- **Assignment**
When you reproduce the entries below, keep each one exact and drop any pictures.

- **Data shown**

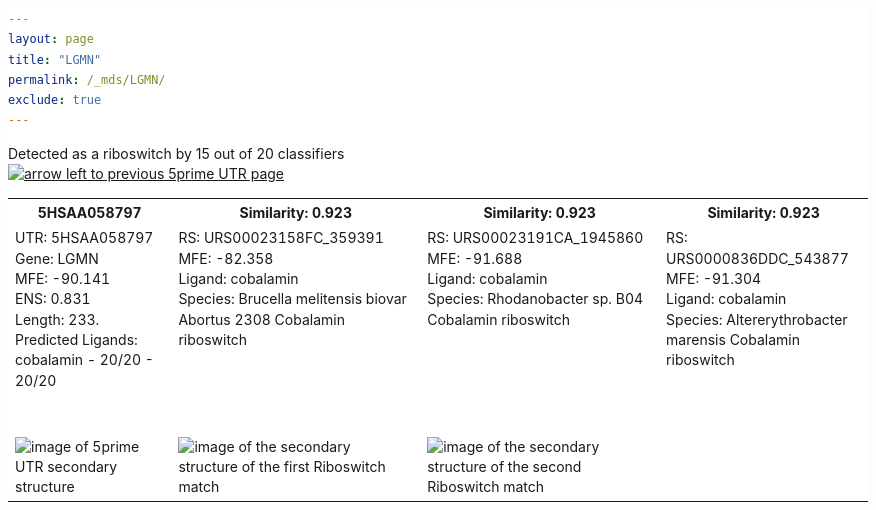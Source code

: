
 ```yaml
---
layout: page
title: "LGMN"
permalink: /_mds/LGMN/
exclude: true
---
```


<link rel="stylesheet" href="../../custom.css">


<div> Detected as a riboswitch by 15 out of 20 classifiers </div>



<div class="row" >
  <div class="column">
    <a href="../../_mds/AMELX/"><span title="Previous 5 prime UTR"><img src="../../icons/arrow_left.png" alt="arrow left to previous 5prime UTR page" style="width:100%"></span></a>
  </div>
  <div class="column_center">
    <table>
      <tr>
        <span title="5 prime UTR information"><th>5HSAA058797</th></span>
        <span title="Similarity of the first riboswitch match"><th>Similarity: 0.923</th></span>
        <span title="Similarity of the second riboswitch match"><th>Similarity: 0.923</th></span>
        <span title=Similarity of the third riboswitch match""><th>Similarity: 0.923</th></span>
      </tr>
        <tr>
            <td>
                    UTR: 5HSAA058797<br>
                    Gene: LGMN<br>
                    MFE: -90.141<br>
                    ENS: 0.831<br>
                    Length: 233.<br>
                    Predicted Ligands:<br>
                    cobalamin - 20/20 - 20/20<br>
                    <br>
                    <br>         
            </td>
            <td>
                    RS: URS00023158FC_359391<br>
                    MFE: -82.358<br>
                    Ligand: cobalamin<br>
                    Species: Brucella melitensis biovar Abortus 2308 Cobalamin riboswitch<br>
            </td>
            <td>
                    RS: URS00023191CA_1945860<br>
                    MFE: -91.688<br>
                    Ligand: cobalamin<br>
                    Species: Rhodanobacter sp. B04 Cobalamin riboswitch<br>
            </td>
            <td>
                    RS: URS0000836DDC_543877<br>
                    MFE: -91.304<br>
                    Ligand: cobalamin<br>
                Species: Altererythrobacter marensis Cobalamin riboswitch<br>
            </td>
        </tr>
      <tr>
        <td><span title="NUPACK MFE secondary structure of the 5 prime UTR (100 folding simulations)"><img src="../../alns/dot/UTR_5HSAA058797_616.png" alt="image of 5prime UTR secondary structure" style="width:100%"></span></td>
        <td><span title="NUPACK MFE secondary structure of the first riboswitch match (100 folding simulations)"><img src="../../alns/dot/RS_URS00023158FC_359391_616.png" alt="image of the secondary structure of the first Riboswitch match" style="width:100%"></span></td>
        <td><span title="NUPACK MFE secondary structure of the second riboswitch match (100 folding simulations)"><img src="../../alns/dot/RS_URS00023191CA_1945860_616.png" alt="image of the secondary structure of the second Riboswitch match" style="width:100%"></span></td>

- **Response to this exercise**
Source code

:
 ```yaml
---
layout: page
title: "LGMN"
permalink: /_mds/LGMN/
exclude: true
---
```


<link rel="stylesheet" href="../../custom.css">


<div> Detected as a riboswitch by 15 out of 20 classifiers </div>



<div class="row" >
  <div class="column">
    <a href="../../_mds/AMELX/"><span title="Previous 5 prime UTR"><img src="../../icons/arrow_left.png" alt="arrow left to previous 5prime UTR page" style="width:100%"></span></a>
  </div>
  <div class="column_center">
    <table>
      <tr>
        <span title="5 prime UTR information"><th>5HSAA058797</th></span>
        <span title="Similarity of the first riboswitch match"><th>Similarity: 0.923</th></span>
        <span title="Similarity of the second riboswitch match"><th>Similarity: 0.923</th></span>
        <span title=Similarity of the third riboswitch match""><th>Similarity: 0.923</th></span>
      </tr>
        <tr>
            <td>
                    UTR: 5HSAA058797<br>
                    Gene: LGMN<br>
                    MFE: -90.141<br>
                    ENS: 0.831<br>
                    Length: 233.<br>
                    Predicted Ligands:<br>
                    cobalamin - 20/20 - 20/20<br>
                    <br>
                    <br>         
            </td>
            <td>
                    RS: URS00023158FC_359391<br>
                    MFE: -82.358<br>
                    Ligand: cobalamin<br>
                    Species: Brucella melitensis biovar Abortus 2308 Cobalamin riboswitch<br>
            </td>
            <td>
                    RS: URS00023191CA_1945860<br>
                    MFE: -91.688<br>
                    Ligand: cobalamin<br>
                    Species: Rhodanobacter sp. B04 Cobalamin riboswitch<br>
            </td>
            <td>
                    RS: URS0000836DDC_543877<br>
                    MFE: -91.304<br>
                    Ligand: cobalamin<br>
                Species: Altererythrobacter marensis Cobalamin riboswitch<br>
            </td>
        </tr>
      <tr>
        <td><span title="NUPACK MFE secondary structure of the 5 prime UTR (100 folding simulations)"><img src="../../alns/dot/UTR_5HSAA058797_616.png" alt="image of 5prime UTR secondary structure" style="width:100%"></span></td>
        <td><span title="NUPACK MFE secondary structure of the first riboswitch match (100 folding simulations)"><img src="../../alns/dot/RS_URS00023158FC_359391_616.png" alt="image of the secondary structure of the first Riboswitch match" style="width:100%"></span></td>
        <td><span title="NUPACK MFE secondary structure of the second riboswitch match (100 folding simulations)"><img src="../../alns/dot/RS_URS00023191CA_1945860_616.png" alt="image of the secondary structure of the second Riboswitch match" style="width:100%"></span></td>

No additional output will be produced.